Sorting integer_sequence at compile time

The other day I was pointed at this excellent set of template-metaprogramming exercises:

The exercises build gradually, from Prepend and Append, to RemoveFirst and RemoveAll, to Sort. The only things I’d have done differently in that sequence are to include PopFront (which is easier) before PopBack (which, unless I’m missing something, is harder); and include Iota (i.e. std::make_index_sequence) after Length.

Now, one way to implement Sort is to implement a selection sort from scratch by combining Min, RemoveFirst, and Prepend. In fact that’s how Ondřej’s sample solution does it.

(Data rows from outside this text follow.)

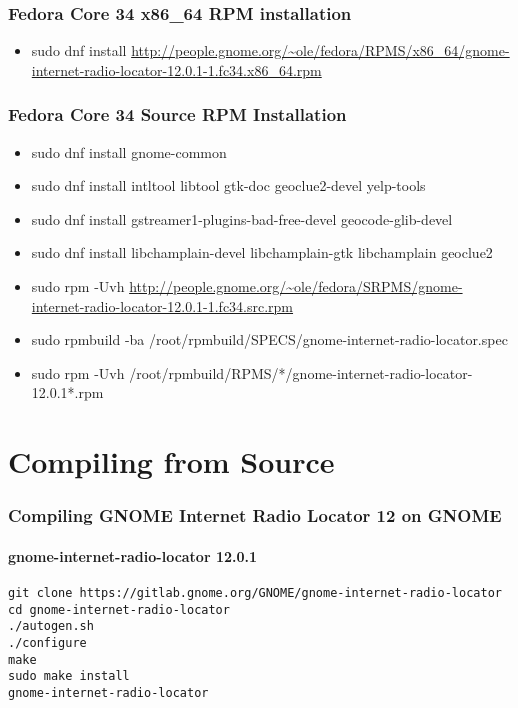 \documentclass[aspectratio=43]{beamer}
\begin{document}
\begin{frame}
\frametitle{Fedora Core 34 x86\_64 RPM installation}

    \begin{itemize}
        \item sudo dnf install \url{http://people.gnome.org/~ole/fedora/RPMS/x86\_64/gnome-internet-radio-locator-12.0.1-1.fc34.x86\_64.rpm}
    \end{itemize}

\end{frame}

\begin{frame}
\frametitle{Fedora Core 34 Source RPM Installation}

\begin{itemize}
        \item sudo dnf install gnome-common
        \item sudo dnf install intltool libtool gtk-doc geoclue2-devel yelp-tools
        \item sudo dnf install gstreamer1-plugins-bad-free-devel geocode-glib-devel
        \item sudo dnf install libchamplain-devel libchamplain-gtk libchamplain geoclue2
        \item sudo rpm -Uvh \url{http://people.gnome.org/~ole/fedora/SRPMS/gnome-internet-radio-locator-12.0.1-1.fc34.src.rpm}
        \item sudo rpmbuild -ba /root/rpmbuild/SPECS/gnome-internet-radio-locator.spec
        \item sudo rpm -Uvh /root/rpmbuild/RPMS/*/gnome-internet-radio-locator-12.0.1*.rpm
\end{itemize}
    
\end{frame}


\section{Compiling from Source}

\begin{frame}
\frametitle{Compiling GNOME Internet Radio Locator 12 on GNOME}
\framesubtitle{gnome-internet-radio-locator 12.0.1}

    \texttt{git clone https://gitlab.gnome.org/GNOME/gnome-internet-radio-locator\\
cd gnome-internet-radio-locator\\
./autogen.sh\\
./configure\\
make\\
sudo make install\\
gnome-internet-radio-locator}
\end{frame}
\end{document}

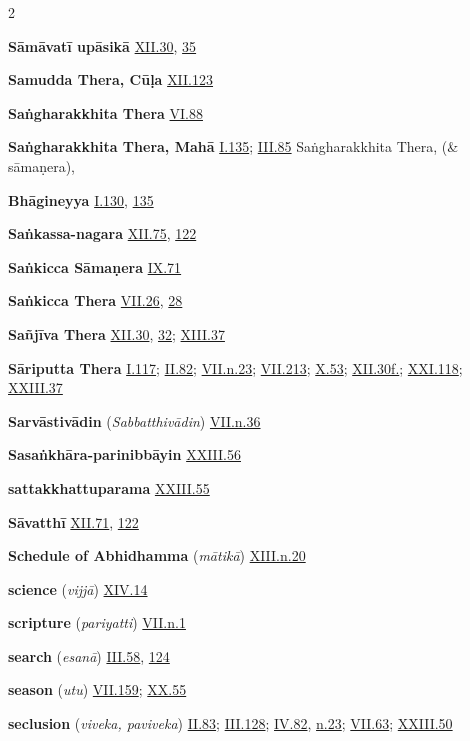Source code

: \begin{multicols}{2}
\begin{vismHanging}
\par\textbf{Sāmāvatī upāsikā} \hyperlink{XII.30}{XII.30}{}, \hyperlink{XII.35}{35}{}
\par\textbf{Samudda Thera, Cūḷa} \hyperlink{XII.123}{XII.123}{}
\par\textbf{Saṅgharakkhita Thera} \hyperlink{VI.88}{VI.88}{}
\par\textbf{Saṅgharakkhita Thera, Mahā} \hyperlink{I.135}{I.135}{}; \hyperlink{III.85}{III.85}{} Saṅgharakkhita Thera, (\& sāmaṇera),
\par\textbf{Bhāgineyya} \hyperlink{I.130}{I.130}{}, \hyperlink{I.135}{135}{}
\par\textbf{Saṅkassa-nagara} \hyperlink{XII.75}{XII.75}{}, \hyperlink{XII.122}{122}{}
\par\textbf{Saṅkicca Sāmaṇera} \hyperlink{IX.71}{IX.71}{}
\par\textbf{Saṅkicca Thera} \hyperlink{VII.26}{VII.26}{}, \hyperlink{VII.28}{28}{}
\par\textbf{Sañjīva Thera} \hyperlink{XII.30}{XII.30}{}, \hyperlink{XII.32}{32}{}; \hyperlink{XIII.37}{XIII.37}{}
\par\textbf{Sāriputta Thera} \hyperlink{I.117}{I.117}{}; \hyperlink{II.82}{II.82}{}; \hyperlink{VII.n23}{VII.n.23}{}; \hyperlink{VII.213}{VII.213}{}; \hyperlink{X.53}{X.53}{}; \hyperlink{XII.30}{XII.30f.}{}; \hyperlink{XXI.118}{XXI.118}{}; \hyperlink{XXIII.37}{XXIII.37}{}
\par\textbf{Sarvāstivādin} (\emph{Sabbatthivādin}) \hyperlink{VII.n36}{VII.n.36}{}
\par\textbf{Sasaṅkhāra-parinibbāyin} \hyperlink{XXIII.56}{XXIII.56}{}
\par\textbf{sattakkhattuparama} \hyperlink{XXIII.55}{XXIII.55}{}
\par\textbf{Sāvatthī} \hyperlink{XII.71}{XII.71}{}, \hyperlink{XII.122}{122}{}
\par\textbf{Schedule of Abhidhamma} (\emph{mātikā}) \hyperlink{XIII.n20}{XIII.n.20}{}
\par\textbf{science} (\emph{vijjā}) \hyperlink{XIV.14}{XIV.14}{}
\par\textbf{scripture} (\emph{pariyatti}) \hyperlink{VII.n1}{VII.n.1}{}
\par\textbf{search} (\emph{esanā}) \hyperlink{III.58}{III.58}{}, \hyperlink{III.124}{124}{}
\par\textbf{season} (\emph{utu}) \hyperlink{VII.159}{VII.159}{}; \hyperlink{XX.55}{XX.55}{}
\par\textbf{seclusion} (\emph{viveka, paviveka}) \hyperlink{II.83}{II.83}{}; \hyperlink{III.128}{III.128}{}; \hyperlink{IV.82}{IV.82}{}, \hyperlink{IV.n23}{n.23}{}; \hyperlink{VII.63}{VII.63}{}; \hyperlink{XXIII.50}{XXIII.50}{}

\end{vismHanging}
\end{multicols}
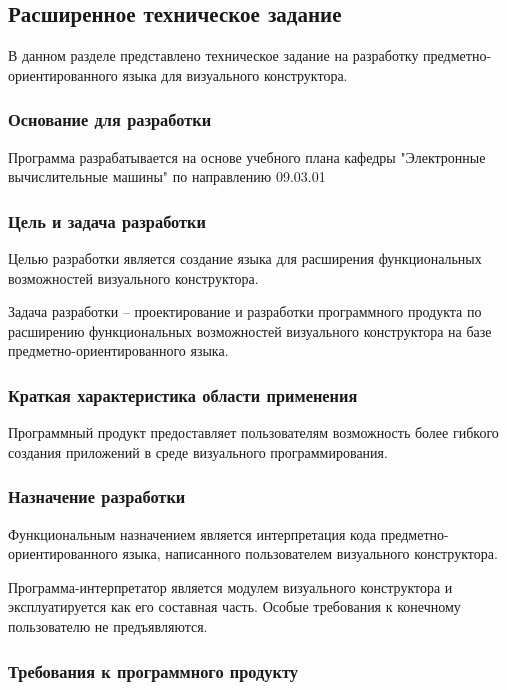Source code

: \subsection{Расширенное техническое задание}

В данном разделе представлено техническое задание на разработку предметно-ориентированного языка для визуального конструктора.

\subsubsection{Основание для разработки}

Программа разрабатывается на основе учебного плана кафедры
"Электронные вычислительные машины" по направлению 09.03.01

\subsubsection{Цель и задача разработки}

Целью разработки является создание языка для расширения
функциональных возможностей визуального конструктора.

Задача разработки -- проектирование и разработки программного продукта по расширению функциональных возможностей визуального конструктора
на базе предметно-ориентированного языка. 

\subsubsection{Краткая характеристика области применения}

Программный продукт предоставляет пользователям возможность более гибкого создания приложений в среде визуального программирования.

\subsubsection{Назначение разработки}

Функциональным назначением является интерпретация кода предметно-ориентированного языка, написанного пользователем визуального конструктора.

Программа-интерпретатор является модулем визуального конструктора и эксплуатируется как его составная часть.
Особые требования к конечному пользователю не предъявляются.

\subsubsection{Требования к программного продукту}

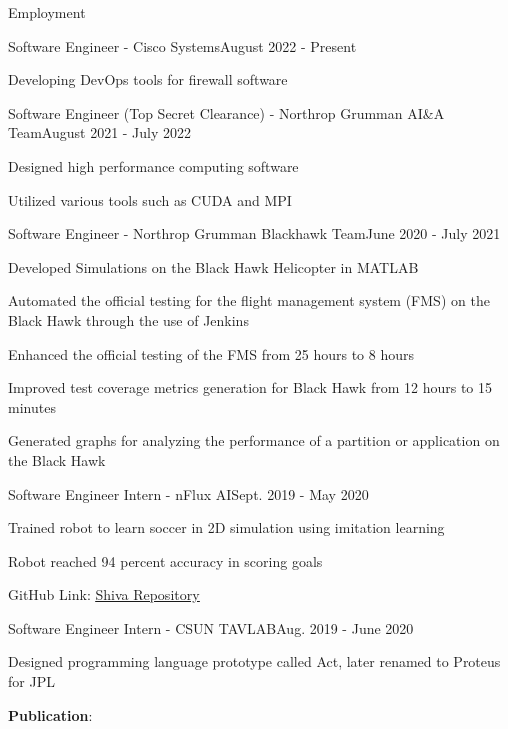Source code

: \documentclass{resume}
\begin{document}
\begin{rSection}{Employment}
    \begin{rSubsection}{Software Engineer - Cisco Systems}{August 2022 - Present}
        \item Developing DevOps tools for firewall software
    \end{rSubsection}
    \begin{rSubsection}{Software Engineer (Top Secret Clearance) - Northrop Grumman AI\&A Team}{August 2021 - July 2022}
        \item Designed high performance computing software
        \item Utilized various tools such as CUDA and MPI
    \end{rSubsection}
    \begin{rSubsection}{Software Engineer - Northrop Grumman Blackhawk Team}{June 2020 - July 2021}
        \item Developed Simulations on the Black Hawk Helicopter in MATLAB
        \item Automated the official testing for the flight management system (FMS) on the Black Hawk through the use of Jenkins
        \item Enhanced the official testing of the FMS from 25 hours to 8 hours
        \item Improved test coverage metrics generation for Black Hawk from 12 hours to 15 minutes
        \item Generated graphs for analyzing the performance of a partition or application on the Black Hawk
    \end{rSubsection}
    \begin{rSubsection}{Software Engineer Intern - nFlux AI}{Sept. 2019 - May 2020}
        \item Trained robot to learn soccer in 2D simulation using imitation learning
        \item Robot reached 94 percent accuracy in scoring goals
        \item GitHub Link: \href{https://github.com/nflux/Shiva}{\color{blue}\underline{Shiva Repository}}
    \end{rSubsection}
    \begin{rSubsection}{Software Engineer Intern - CSUN TAVLAB}{Aug. 2019 - June 2020}
        \item Designed programming language prototype called Act, later renamed to Proteus for JPL
        \item \textbf{Publication}: \\

\end{rSubsection}
\end{rSection}
\end{document}
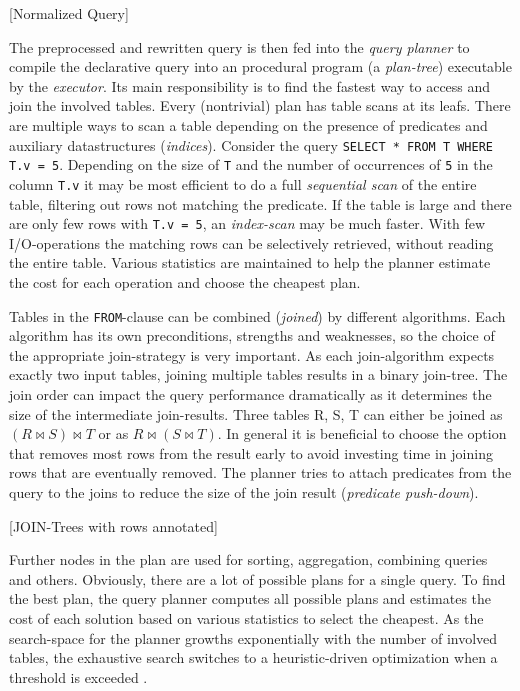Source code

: [Normalized Query]

The preprocessed and rewritten query is then fed into the \textit{query planner} to compile the declarative query into an procedural program (a \textit{plan-tree}) executable by the \textit{executor}. Its main responsibility is to find the fastest way to access and join the involved tables. Every (nontrivial) plan has table scans at its leafs. There are multiple ways to scan a table depending on the presence of predicates and auxiliary datastructures (\textit{indices}). Consider the query \texttt{SELECT * FROM T WHERE T.v = 5}. Depending on the size of \texttt{T} and the number of occurrences of \texttt{5} in the column \texttt{T.v} it may be most efficient to do a full \textit{sequential scan} of the entire table, filtering out rows not matching the predicate. If the table is large and there are only few rows with \texttt{T.v = 5}, an \textit{index-scan} may be much faster. With few I/O-operations the matching rows can be selectively retrieved, without reading the entire table. Various statistics are maintained to help the planner estimate the cost for each operation and choose the cheapest plan. \cite[p. 1887]{psql}


Tables in the \texttt{FROM}-clause can be combined (\textit{joined}) by different algorithms. Each algorithm has its own preconditions, strengths and weaknesses, so the choice of the appropriate join-strategy is very important. As each join-algorithm expects exactly two input tables, joining multiple tables results in a binary join-tree. The join order can impact the query performance dramatically as it determines the size of the intermediate join-results. Three tables R, S, T can either be joined as $(R \bowtie S) \bowtie T$ or as $R \bowtie (S \bowtie T)$. In general it is beneficial to choose the option that removes most rows from the result early to avoid investing time in joining rows that are eventually removed. The planner tries to attach predicates from the query to the joins to reduce the size of the join result (\textit{predicate push-down}).

[JOIN-Trees with rows annotated]

Further nodes in the plan are used for sorting, aggregation, combining queries and others. Obviously, there are a lot of possible plans for a single query. To find the best plan, the query planner computes all possible plans and estimates the cost of each solution based on various statistics to select the cheapest. As the search-space for the planner growths exponentially with the number of involved tables, the exhaustive search switches to a heuristic-driven optimization when a threshold is exceeded \cite[p. 2064 ff.]{psql}.

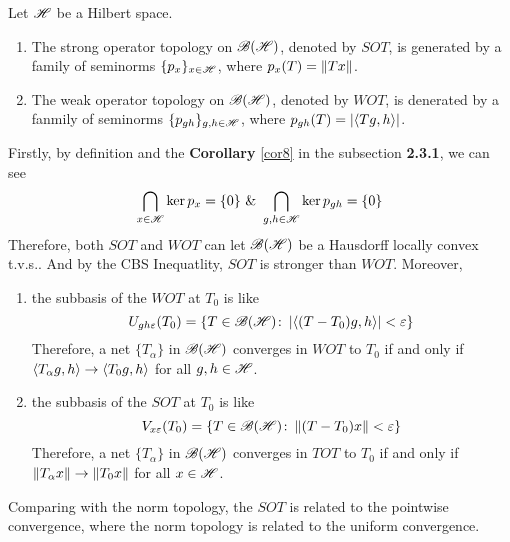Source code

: \documentclass[a4paper,11pt]{report}
\begin{document}
\begin{defn}
	Let $\mathscr{H}$ be a Hilbert space. 
	\begin{enumerate}[label=\arabic*)]
		\item The strong operator topology on $\mathscr{B(H)}$, denoted by $SOT$, is generated by a family of seminorms $\{p_x\}_{x \in \mathscr{H}}$, where $p_x(T) = \left\lVert Tx\right\lVert$.
		\item The weak operator topology on $\mathscr{B(H)}$, denoted by $WOT$, is denerated by a fanmily of seminorms $\{p_{gh}\}_{g,h \in \mathscr{H}}$, where $p_{gh}(T) = \left\lvert\langle Tg,h \rangle\right\lvert$.
	\end{enumerate}
\end{defn}
\begin{rem}
	Firstly, by definition and the \textbf{Corollary} \ref{cor8} in the subsection \textbf{2.3.1}, we can see 
	\begin{equation*}
		\bigcap_{x \in \mathscr{H}} \ker{p_x}=\{0\} ~\&~ \bigcap_{g,h \in \mathscr{H}} \ker{p_{gh}}=\{0\}
	\end{equation*}
	Therefore, both $SOT$ and $WOT$ can let $\mathscr{B(H)}$ be a Hausdorff locally convex t.v.s.. And by the CBS Inequatlity, $SOT$ is stronger than $WOT$. Moreover,
	\begin{enumerate}[label=\arabic*)]
		\item the subbasis of the $WOT$ at $T_0$ is like 
			\begin{equation*}
				U_{gh\varepsilon}(T_0) = \{T \in \mathscr{B(H)} \colon \left\lvert\langle (T-T_0)g,h \rangle\right\lvert < \varepsilon\}
			\end{equation*}
		Therefore, a net $\{T_\alpha\}$ in $\mathscr{B(H)}$ converges in $WOT$ to $T_0$ if and only if $\langle T_{\alpha}g,h \rangle \rightarrow \langle T_0g,h \rangle $ for all $g,h \in \mathscr{H}$.
		\item the subbasis of the $SOT$ at $T_0$ is like 
			\begin{equation*}
				V_{x\varepsilon}(T_0) = \{T \in \mathscr{B(H)} \colon \left\lVert(T-T_0)x\right\lVert < \varepsilon\}
			\end{equation*}
		Therefore, a net $\{T_\alpha\}$ in $\mathscr{B(H)}$ converges in $TOT$ to $T_0$ if and only if $\left\lVert T_{\alpha}x\right\lVert \rightarrow \left\lVert T_0x\right\lVert$ for all $x \in \mathscr{H}$.
	\end{enumerate}
	Comparing with the norm topology, the $SOT$ is related to the pointwise convergence, where the norm topology is related to the uniform convergence.
\end{rem}
\end{document}
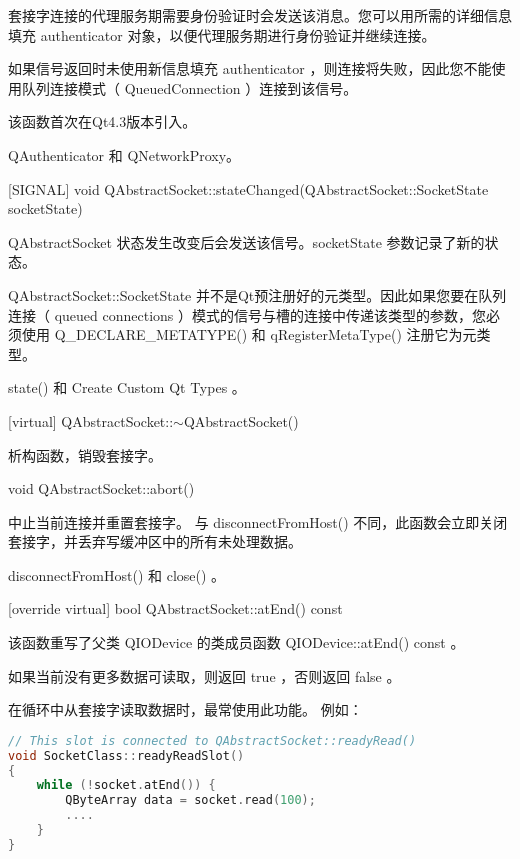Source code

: 套接字连接的代理服务期需要身份验证时会发送该消息。您可以用所需的详细信息填充 authenticator 对象，以便代理服务期进行身份验证并继续连接。


\begin{notice}
如果信号返回时未使用新信息填充 authenticator ，则连接将失败，因此您不能使用队列连接模式（ QueuedConnection ）连接到该信号。
\end{notice}


该函数首次在Qt4.3版本引入。

\begin{notice}[另请查阅]
QAuthenticator 和 QNetworkProxy。
\end{notice}

[SIGNAL] void
QAbstractSocket::stateChanged(QAbstractSocket::SocketState
socketState)

QAbstractSocket 状态发生改变后会发送该信号。socketState 参数记录了新的状态。

\begin{notice}
QAbstractSocket::SocketState 并不是Qt预注册好的元类型。因此如果您要在队列连接（ queued connections ）模式的信号与槽的连接中传递该类型的参数，您必须使用 Q\_DECLARE\_METATYPE() 和 qRegisterMetaType() 注册它为元类型。
\end{notice}


\begin{notice}[另请查阅]
state() 和 Create Custom Qt Types 。
\end{notice}


[virtual] QAbstractSocket::$\sim$QAbstractSocket()

析构函数，销毁套接字。

void QAbstractSocket::abort()

中止当前连接并重置套接字。 与 disconnectFromHost() 不同，此函数会立即关闭套接字，并丢弃写缓冲区中的所有未处理数据。



\begin{notice}[另请查阅]
 disconnectFromHost() 和 close() 。
\end{notice}



[override virtual] bool QAbstractSocket::atEnd() const

该函数重写了父类 QIODevice 的类成员函数 QIODevice::atEnd() const 。

如果当前没有更多数据可读取，则返回 true ，否则返回 false 。

在循环中从套接字读取数据时，最常使用此功能。 例如：

\begin{lstlisting}[language=C++]
// This slot is connected to QAbstractSocket::readyRead()
void SocketClass::readyReadSlot()
{
	while (!socket.atEnd()) {
		QByteArray data = socket.read(100);
		....
	}
}
\end{lstlisting}



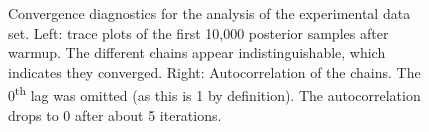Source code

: \documentclass[a4paper]{article}
\begin{document}
\begin{figure}[!ht]
\begin{subfigure}{.5\textwidth}
	\end{subfigure}%
	\caption{
		Convergence diagnostics for the analysis of the experimental data set.
		Left: trace plots of the first 10,000 posterior samples after warmup. The different chains appear indistinguishable, which indicates they converged. Right: Autocorrelation of the chains. The 0\textsuperscript{th} lag was omitted (as this is 1 by definition). The autocorrelation drops to 0 after about 5 iterations.}
	\label{fig:experimentalPosteriorDiagnostics}
\end{figure}
\end{document}

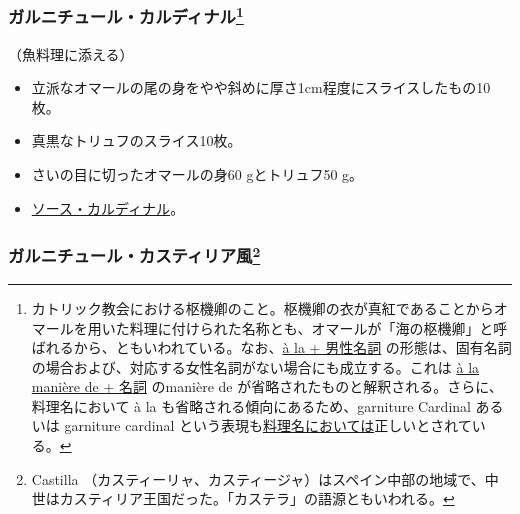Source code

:\begin{recette}
\atoaki{}

\hypertarget{garniture-cardinal}{%
\subsubsection[ガルニチュール・カルディナル]{\texorpdfstring{ガルニチュール・カルディナル\footnote{カトリック教会における枢機卿のこと。枢機卿の衣が真紅であることからオマールを用いた料理に付けられた名称とも、オマールが「海の枢機卿」と呼ばれるから、ともいわれている。なお、\ul{à la + 男性名詞}
  の形態は、固有名詞の場合および、対応する女性名詞がない場合にも成立する。これは
  \ul{à la manière de + 名詞} のmanière de
  が省略されたものと解釈される。さらに、料理名において à la
  も省略される傾向にあるため、garniture Cardinal あるいは garniture
  cardinal という表現も\ul{料理名においては}正しいとされている。}}{ガルニチュール・カルディナル}}\label{garniture-cardinal}}



（魚料理に添える）

\begin{itemize}
\item
  立派なオマールの尾の身をやや斜めに厚さ1cm程度にスライスしたもの10枚。
\item
  真黒なトリュフのスライス10枚。
\item
  さいの目に切ったオマールの身60 gとトリュフ50 g。
\item
  \protect\hyperlink{sauce-cardinal}{ソース・カルディナル}。
\end{itemize}

\atoaki{}

\hypertarget{garniture-castillane}{%
\subsubsection[ガルニチュール・カスティリア風]{\texorpdfstring{ガルニチュール・カスティリア風\footnote{Castilla
  （カスティーリャ、カスティージャ）はスペイン中部の地域で、中世はカスティリア王国だった。「カステラ」の語源ともいわれる。}}{ガルニチュール・カスティリア風}}\label{garniture-castillane}}


\end{recette}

template<class> struct Sort;
template<> struct Sort<Vector<>> : TypeIdentity<Vector<>> {};
template<int... Is> struct Sort<Vector<Is...>> {
  using Min = Min<Vector<Is...>>;
  using Tail = RemoveFirst<Min::value, Vector<Is...>>::type;
  using type = Prepend<Min::value, typename Sort<Tail>::type>::type;

But since as a Professional Software Engineer™ I have a (possibly irrational) allergy to writing sort algorithms by hand, and since C++20 gives us a constexpr-friendly std::sort, the way that first occurred to me was simply to do the sorting in value-space using std::sort, and then lower the answer back down into type-space. So that’s how I did it (Godbolt):

template<class> struct Sort;
template<int... Is> struct Sort<Vector<Is...>> {
  static constexpr int GetNthElement(int i) {
    int arr[] = {Is...};
    return arr[i];
  template<class> struct Helper;
  template<int... Indices> struct Helper<Vector<Indices...>> {
    using type = Vector<GetNthElement(Indices)...>;
  using type = Helper<Iota<sizeof...(Is)>>::type;

static_assert(std::same_as<Sort<Vector<2,4,1,3>>::type, Vector<1,2,3,4>>);

I don’t know any good way to operate on a whole pack of Is... in value-space and then “return” them into type-space as Vector<Is...>; but I do know the trick above, which is to return each element of the result individually and then glue those \(n\) individual constexpr results back together as Vector<GetNthElement(Indices)...>. This ends up doing the constexpr work \(n\) times instead of just once, so we expect it to be super inefficient: as shown, this is an \(O(n^2 \log n)\) sorting algorithm!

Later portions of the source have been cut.